Senior Site Reliability Engineer
This position is listed on behalf of a partner company, who manages all applications and next steps. Our partner is looking for a Senior Site Reliability Engineer based in Brazil.
This role sits at the core of large-scale, internet-facing systems where performance, reliability, and security are mission-critical. You will help design and operate infrastructure that serves millions of users and handles massive request volumes across distributed environments. The position combines deep systems engineering with hands-on software development, focusing on building resilient, observable, and cost-efficient platforms. You will work across cloud-native stacks, collaborating with engineering teams to improve uptime, deployment velocity, and system robustness. The environment is fast-paced, highly technical, and driven by continuous iteration and data-based decision-making. This is a role for engineers who enjoy solving complex distributed systems challenges at scale while directly impacting end-user experience.
Accountabilities:
- Design, build, and operate large-scale distributed systems supporting high-throughput, low-latency services across multi-cloud environments.

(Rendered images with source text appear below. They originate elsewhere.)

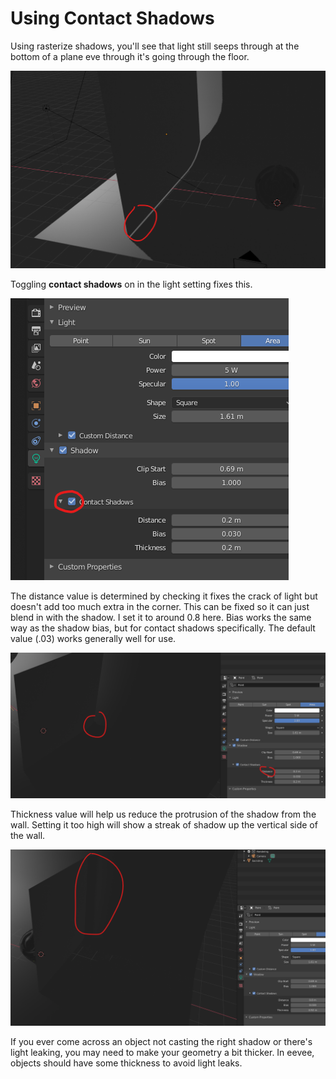 # Using Contact Shadows

Using rasterize shadows, you'll see that light still seeps through at the bottom of a plane eve through it's going through the floor.

![](<../../../.gitbook/assets/image (143).png>)

Toggling **contact shadows** on in the light setting fixes this.

![](<../../../.gitbook/assets/image (146).png>)

The distance value is determined by checking it fixes the crack of light but doesn't add too much extra in the corner. This can be fixed so it can just blend in with the shadow. I set it to around 0.8 here. Bias works the same way as the shadow bias, but for contact shadows specifically. The default value (.03) works generally well for use.

![](<../../../.gitbook/assets/image (145).png>)

Thickness value will help us reduce the protrusion of the shadow from the wall. Setting it too high will show a streak of shadow up the vertical side of the wall.

![](<../../../.gitbook/assets/image (138).png>)

If you ever come across an object not casting the right shadow or there's light leaking, you may need to make your geometry a bit thicker. In eevee, objects should have some thickness to avoid light leaks.

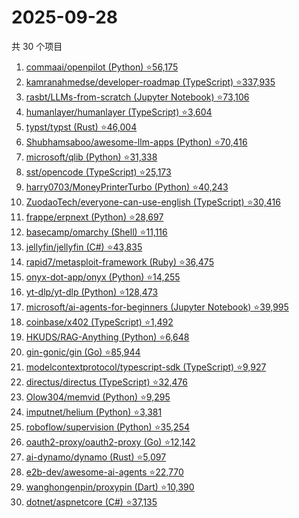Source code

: # 2025-09-28

共 30 个项目

<!-- BEGIN GITHUB -->
<!-- 最后更新时间 2025-09-28 22:06:41 +0800 -->
1. [commaai/openpilot (Python) ⭐56,175](https://github.com/commaai/openpilot)
1. [kamranahmedse/developer-roadmap (TypeScript) ⭐337,935](https://github.com/kamranahmedse/developer-roadmap)
1. [rasbt/LLMs-from-scratch (Jupyter Notebook) ⭐73,106](https://github.com/rasbt/LLMs-from-scratch)
1. [humanlayer/humanlayer (TypeScript) ⭐3,604](https://github.com/humanlayer/humanlayer)
1. [typst/typst (Rust) ⭐46,004](https://github.com/typst/typst)
1. [Shubhamsaboo/awesome-llm-apps (Python) ⭐70,416](https://github.com/Shubhamsaboo/awesome-llm-apps)
1. [microsoft/qlib (Python) ⭐31,338](https://github.com/microsoft/qlib)
1. [sst/opencode (TypeScript) ⭐25,173](https://github.com/sst/opencode)
1. [harry0703/MoneyPrinterTurbo (Python) ⭐40,243](https://github.com/harry0703/MoneyPrinterTurbo)
1. [ZuodaoTech/everyone-can-use-english (TypeScript) ⭐30,416](https://github.com/ZuodaoTech/everyone-can-use-english)
1. [frappe/erpnext (Python) ⭐28,697](https://github.com/frappe/erpnext)
1. [basecamp/omarchy (Shell) ⭐11,116](https://github.com/basecamp/omarchy)
1. [jellyfin/jellyfin (C#) ⭐43,835](https://github.com/jellyfin/jellyfin)
1. [rapid7/metasploit-framework (Ruby) ⭐36,475](https://github.com/rapid7/metasploit-framework)
1. [onyx-dot-app/onyx (Python) ⭐14,255](https://github.com/onyx-dot-app/onyx)
1. [yt-dlp/yt-dlp (Python) ⭐128,473](https://github.com/yt-dlp/yt-dlp)
1. [microsoft/ai-agents-for-beginners (Jupyter Notebook) ⭐39,995](https://github.com/microsoft/ai-agents-for-beginners)
1. [coinbase/x402 (TypeScript) ⭐1,492](https://github.com/coinbase/x402)
1. [HKUDS/RAG-Anything (Python) ⭐6,648](https://github.com/HKUDS/RAG-Anything)
1. [gin-gonic/gin (Go) ⭐85,944](https://github.com/gin-gonic/gin)
1. [modelcontextprotocol/typescript-sdk (TypeScript) ⭐9,927](https://github.com/modelcontextprotocol/typescript-sdk)
1. [directus/directus (TypeScript) ⭐32,476](https://github.com/directus/directus)
1. [Olow304/memvid (Python) ⭐9,295](https://github.com/Olow304/memvid)
1. [imputnet/helium (Python) ⭐3,381](https://github.com/imputnet/helium)
1. [roboflow/supervision (Python) ⭐35,254](https://github.com/roboflow/supervision)
1. [oauth2-proxy/oauth2-proxy (Go) ⭐12,142](https://github.com/oauth2-proxy/oauth2-proxy)
1. [ai-dynamo/dynamo (Rust) ⭐5,097](https://github.com/ai-dynamo/dynamo)
1. [e2b-dev/awesome-ai-agents ⭐22,770](https://github.com/e2b-dev/awesome-ai-agents)
1. [wanghongenpin/proxypin (Dart) ⭐10,390](https://github.com/wanghongenpin/proxypin)
1. [dotnet/aspnetcore (C#) ⭐37,135](https://github.com/dotnet/aspnetcore)
<!-- END GITHUB -->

- Improve system reliability, scalability, performance, and cost efficiency across infrastructure, applications, and networking layers.
- Develop and maintain Kubernetes-based infrastructure and automation to support engineering teams and production workloads.
- Implement and enhance observability solutions, including monitoring, logging, tracing, and alerting across systems and services.
- Work closely with CI/CD pipelines and deployment systems to ensure safe, fast, and reliable software delivery.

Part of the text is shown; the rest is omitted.